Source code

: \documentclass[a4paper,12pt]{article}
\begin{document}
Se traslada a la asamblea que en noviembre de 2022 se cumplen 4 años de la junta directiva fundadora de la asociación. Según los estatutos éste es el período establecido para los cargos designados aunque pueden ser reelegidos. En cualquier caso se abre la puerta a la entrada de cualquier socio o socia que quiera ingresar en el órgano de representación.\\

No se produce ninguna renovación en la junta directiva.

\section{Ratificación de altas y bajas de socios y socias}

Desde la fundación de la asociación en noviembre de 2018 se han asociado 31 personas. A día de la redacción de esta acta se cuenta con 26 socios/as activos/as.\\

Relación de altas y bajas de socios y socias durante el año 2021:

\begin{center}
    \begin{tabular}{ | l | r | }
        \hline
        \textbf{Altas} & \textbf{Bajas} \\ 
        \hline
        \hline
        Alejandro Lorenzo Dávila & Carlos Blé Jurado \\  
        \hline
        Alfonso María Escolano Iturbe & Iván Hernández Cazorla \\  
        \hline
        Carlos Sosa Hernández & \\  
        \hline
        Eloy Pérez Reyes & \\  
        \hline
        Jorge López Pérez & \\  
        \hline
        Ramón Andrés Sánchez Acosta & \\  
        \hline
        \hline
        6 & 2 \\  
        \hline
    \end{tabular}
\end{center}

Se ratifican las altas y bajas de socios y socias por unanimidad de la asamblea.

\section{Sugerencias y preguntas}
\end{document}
..............................
— How to complete this task —
Reproduce the data above in full. Leave nothing out.

— Result of this task —
Source code

: \documentclass[a4paper,12pt]{article}
\begin{document}
Se traslada a la asamblea que en noviembre de 2022 se cumplen 4 años de la junta directiva fundadora de la asociación. Según los estatutos éste es el período establecido para los cargos designados aunque pueden ser reelegidos. En cualquier caso se abre la puerta a la entrada de cualquier socio o socia que quiera ingresar en el órgano de representación.\\

No se produce ninguna renovación en la junta directiva.

\section{Ratificación de altas y bajas de socios y socias}

Desde la fundación de la asociación en noviembre de 2018 se han asociado 31 personas. A día de la redacción de esta acta se cuenta con 26 socios/as activos/as.\\

Relación de altas y bajas de socios y socias durante el año 2021:

\begin{center}
    \begin{tabular}{ | l | r | }
        \hline
        \textbf{Altas} & \textbf{Bajas} \\ 
        \hline
        \hline
        Alejandro Lorenzo Dávila & Carlos Blé Jurado \\  
        \hline
        Alfonso María Escolano Iturbe & Iván Hernández Cazorla \\  
        \hline
        Carlos Sosa Hernández & \\  
        \hline
        Eloy Pérez Reyes & \\  
        \hline
        Jorge López Pérez & \\  
        \hline
        Ramón Andrés Sánchez Acosta & \\  
        \hline
        \hline
        6 & 2 \\  
        \hline
    \end{tabular}
\end{center}

Se ratifican las altas y bajas de socios y socias por unanimidad de la asamblea.

\section{Sugerencias y preguntas}
\end{document}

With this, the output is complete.